## Exercise description
Go through the entries below and copy each line that holds the word "Rangitikei".
(Beginning of Exercise material)
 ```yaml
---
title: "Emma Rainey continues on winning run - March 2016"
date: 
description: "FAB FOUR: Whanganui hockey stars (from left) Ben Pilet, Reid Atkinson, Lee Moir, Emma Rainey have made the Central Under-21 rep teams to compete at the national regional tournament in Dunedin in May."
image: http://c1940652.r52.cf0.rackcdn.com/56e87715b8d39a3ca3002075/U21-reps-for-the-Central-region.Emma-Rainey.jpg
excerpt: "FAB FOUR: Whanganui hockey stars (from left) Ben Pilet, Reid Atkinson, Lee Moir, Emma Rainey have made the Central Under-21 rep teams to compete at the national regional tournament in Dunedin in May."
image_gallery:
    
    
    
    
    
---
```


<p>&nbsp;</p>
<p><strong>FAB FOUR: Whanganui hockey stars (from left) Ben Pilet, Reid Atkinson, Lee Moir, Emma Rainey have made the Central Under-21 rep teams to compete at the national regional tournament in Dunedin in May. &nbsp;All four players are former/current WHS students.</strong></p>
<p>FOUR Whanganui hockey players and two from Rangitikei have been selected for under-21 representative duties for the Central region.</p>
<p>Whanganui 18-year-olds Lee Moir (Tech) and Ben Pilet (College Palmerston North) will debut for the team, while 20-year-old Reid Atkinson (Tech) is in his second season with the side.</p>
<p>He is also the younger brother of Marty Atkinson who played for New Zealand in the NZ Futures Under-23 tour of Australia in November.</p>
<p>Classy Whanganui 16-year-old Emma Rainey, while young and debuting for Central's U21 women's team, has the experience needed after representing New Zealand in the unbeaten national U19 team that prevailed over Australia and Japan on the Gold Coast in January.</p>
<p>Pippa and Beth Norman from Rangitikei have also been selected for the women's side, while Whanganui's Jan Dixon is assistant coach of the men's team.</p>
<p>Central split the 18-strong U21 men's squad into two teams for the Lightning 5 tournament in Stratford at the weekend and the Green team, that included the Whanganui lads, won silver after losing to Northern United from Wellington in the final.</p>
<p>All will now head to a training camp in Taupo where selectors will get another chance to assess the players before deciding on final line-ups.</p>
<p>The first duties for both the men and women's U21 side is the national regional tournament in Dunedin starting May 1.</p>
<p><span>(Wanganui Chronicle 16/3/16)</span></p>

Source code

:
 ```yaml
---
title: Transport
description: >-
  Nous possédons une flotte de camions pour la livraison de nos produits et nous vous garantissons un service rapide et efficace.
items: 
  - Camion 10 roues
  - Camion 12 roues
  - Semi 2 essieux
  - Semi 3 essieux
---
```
(End of Exercise material)
## Reply to the exercise
<p>FOUR Whanganui hockey players and two from Rangitikei have been selected for under-21 representative duties for the Central region.</p>
<p>Pippa and Beth Norman from Rangitikei have also been selected for the women's side, while Whanganui's Jan Dixon is assistant coach of the men's team.</p>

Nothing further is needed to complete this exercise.